Sur la péréquation, les principes de la nouvelle péréquation horizontale ont été établis fin 2010, il reste à voir la question des strates, et d’ici à 2015 un milliard d’euros va être consacré à la réduction des inégalités. Nous sommes aujourd’hui mes chers collègues, avec les villes moyennes, à la recherche d’un compromis pour les réduire.

Sur la question de la redistribution des ressources entre groupements et communes, je dois aussi ajouter que nous avons fait pression pour que la ville-centre (si elle pèse plus du quart de la population de l’intercommunalité) soit automatiquement intégrée dans la majorité qualifiée qui doit être dégagée.

Xavier Brivet

Sur la question de la localisation des ressources liées aux entreprises, y a-t-il finalement un moindre intérêt à accueillir des activités économiques ? Que peut-on dire également de la répartition de la compétence liée au développement économique ?

Jacques Pélissard

Que les choses soient claires, pour les intercommunalités, il n’y aura pas de gros changement de mentalités.

Il faut en quelque sorte une « bio-diversité » des entreprises, des services, de l’industrie, il en va de l’intérêt des territoires. Cette tendance qui consiste à privilégier des résidences sur des parcs d’activités était déjà ancienne.

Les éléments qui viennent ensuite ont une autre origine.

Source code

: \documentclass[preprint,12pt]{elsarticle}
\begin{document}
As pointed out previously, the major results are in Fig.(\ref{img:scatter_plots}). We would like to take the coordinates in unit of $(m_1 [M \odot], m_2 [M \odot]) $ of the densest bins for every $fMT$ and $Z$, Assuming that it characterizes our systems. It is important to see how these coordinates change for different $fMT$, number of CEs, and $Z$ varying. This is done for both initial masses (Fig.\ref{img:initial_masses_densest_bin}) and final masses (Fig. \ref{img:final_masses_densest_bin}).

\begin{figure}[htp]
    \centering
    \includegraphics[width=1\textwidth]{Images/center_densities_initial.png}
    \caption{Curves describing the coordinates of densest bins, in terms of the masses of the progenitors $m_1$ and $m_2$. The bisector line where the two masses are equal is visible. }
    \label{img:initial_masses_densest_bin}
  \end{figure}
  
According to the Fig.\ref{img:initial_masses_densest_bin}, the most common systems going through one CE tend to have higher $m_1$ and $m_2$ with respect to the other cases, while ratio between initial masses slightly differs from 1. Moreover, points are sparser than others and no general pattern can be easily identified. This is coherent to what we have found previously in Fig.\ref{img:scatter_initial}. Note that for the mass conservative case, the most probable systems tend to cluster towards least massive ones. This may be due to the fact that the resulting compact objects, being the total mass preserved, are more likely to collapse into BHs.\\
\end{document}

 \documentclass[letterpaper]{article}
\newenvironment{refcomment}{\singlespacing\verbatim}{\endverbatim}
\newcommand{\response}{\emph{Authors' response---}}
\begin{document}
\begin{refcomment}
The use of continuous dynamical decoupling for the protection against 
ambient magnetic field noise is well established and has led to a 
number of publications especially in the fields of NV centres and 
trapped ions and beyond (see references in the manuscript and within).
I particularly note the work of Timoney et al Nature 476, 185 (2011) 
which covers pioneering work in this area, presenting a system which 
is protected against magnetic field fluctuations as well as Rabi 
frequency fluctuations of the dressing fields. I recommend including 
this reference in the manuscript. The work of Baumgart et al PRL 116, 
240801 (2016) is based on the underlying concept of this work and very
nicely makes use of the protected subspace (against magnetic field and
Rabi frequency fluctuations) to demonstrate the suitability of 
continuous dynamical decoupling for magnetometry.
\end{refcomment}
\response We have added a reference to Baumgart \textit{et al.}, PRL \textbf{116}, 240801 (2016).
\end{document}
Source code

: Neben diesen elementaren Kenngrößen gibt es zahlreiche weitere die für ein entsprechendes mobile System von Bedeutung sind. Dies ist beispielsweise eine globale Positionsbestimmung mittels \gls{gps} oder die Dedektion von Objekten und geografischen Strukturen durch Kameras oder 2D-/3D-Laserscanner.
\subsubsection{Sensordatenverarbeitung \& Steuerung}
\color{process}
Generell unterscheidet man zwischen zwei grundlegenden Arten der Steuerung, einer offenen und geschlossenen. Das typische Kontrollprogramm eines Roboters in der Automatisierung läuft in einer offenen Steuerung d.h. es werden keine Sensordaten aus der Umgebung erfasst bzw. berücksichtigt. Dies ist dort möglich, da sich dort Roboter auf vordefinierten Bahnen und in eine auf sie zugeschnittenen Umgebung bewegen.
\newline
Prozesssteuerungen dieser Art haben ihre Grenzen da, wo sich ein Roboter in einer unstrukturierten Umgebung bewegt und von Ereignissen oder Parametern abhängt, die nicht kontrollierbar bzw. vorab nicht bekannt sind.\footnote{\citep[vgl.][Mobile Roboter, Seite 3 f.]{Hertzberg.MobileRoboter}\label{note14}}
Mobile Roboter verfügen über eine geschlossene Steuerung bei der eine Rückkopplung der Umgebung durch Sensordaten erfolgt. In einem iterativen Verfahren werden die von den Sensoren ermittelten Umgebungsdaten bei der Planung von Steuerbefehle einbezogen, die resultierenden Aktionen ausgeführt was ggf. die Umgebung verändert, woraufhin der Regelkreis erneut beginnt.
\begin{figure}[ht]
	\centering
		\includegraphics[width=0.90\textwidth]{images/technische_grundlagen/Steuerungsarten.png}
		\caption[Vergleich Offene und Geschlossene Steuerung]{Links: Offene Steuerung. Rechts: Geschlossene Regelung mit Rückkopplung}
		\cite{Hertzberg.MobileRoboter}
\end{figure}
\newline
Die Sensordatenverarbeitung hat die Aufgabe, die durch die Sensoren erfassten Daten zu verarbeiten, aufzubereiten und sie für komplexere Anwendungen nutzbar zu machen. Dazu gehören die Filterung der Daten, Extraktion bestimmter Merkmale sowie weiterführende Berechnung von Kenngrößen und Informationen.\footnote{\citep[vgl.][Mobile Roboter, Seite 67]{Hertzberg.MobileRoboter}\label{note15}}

S’agissant de la compétence « développement économique », je pense qu’un tandem est à privilégier : il y a l’intercommunalité, l’opérateur de terrain, et la région, responsable d’un vrai schéma du développement économique, avec un rôle prescriptif. Sur ce registre là, nous ne sommes peut-être pas allés assez loin.

Xavier Brivet

Claudine Dye, quelles sont vos réactions à ce qui vient d’être dit ? Quel est votre sentiment sur les relations que doivent entretenir entreprises et territoires ?

Claudine Dye

À propos des statistiques qui viennent de nous être présentées par l’Insee, nous les connaissions en partie au niveau de l’Union des Industries et Métiers de la Métallurgie (UIMM), notamment pour celles qui portent sur les évolutions des emplois dans le secteur secondaire.

Je dirai que l’UIMM a plus une vocation sociale qu’économique dans notre région, évidemment nous participons à l’économie en tant que responsables de petites, moyennes et plus grandes entreprises.

Sur les liens entre décideurs économiques et collectivités locales, en tant qu’entrepreneur, je dirais qu’il est inconcevable de travailler dans une ville, sans savoir ce qu’il s’y passe. Nos relations sont naturellement indispensables avec les acteurs politiques locaux.

Dans mon entreprise, CMA Pharma, qui est une PME familiale, nous concevons, développons et fabriquons des machines pour le secteur pharmaceutique.

La conception, avec des métiers d’ingénierie, mais aussi la fabrication avec des usineurs, des tourneurs, des chaudronniers, … Nous avons donc besoin d’une main d’oeuvre diversifiée, mais surtout qualifiée.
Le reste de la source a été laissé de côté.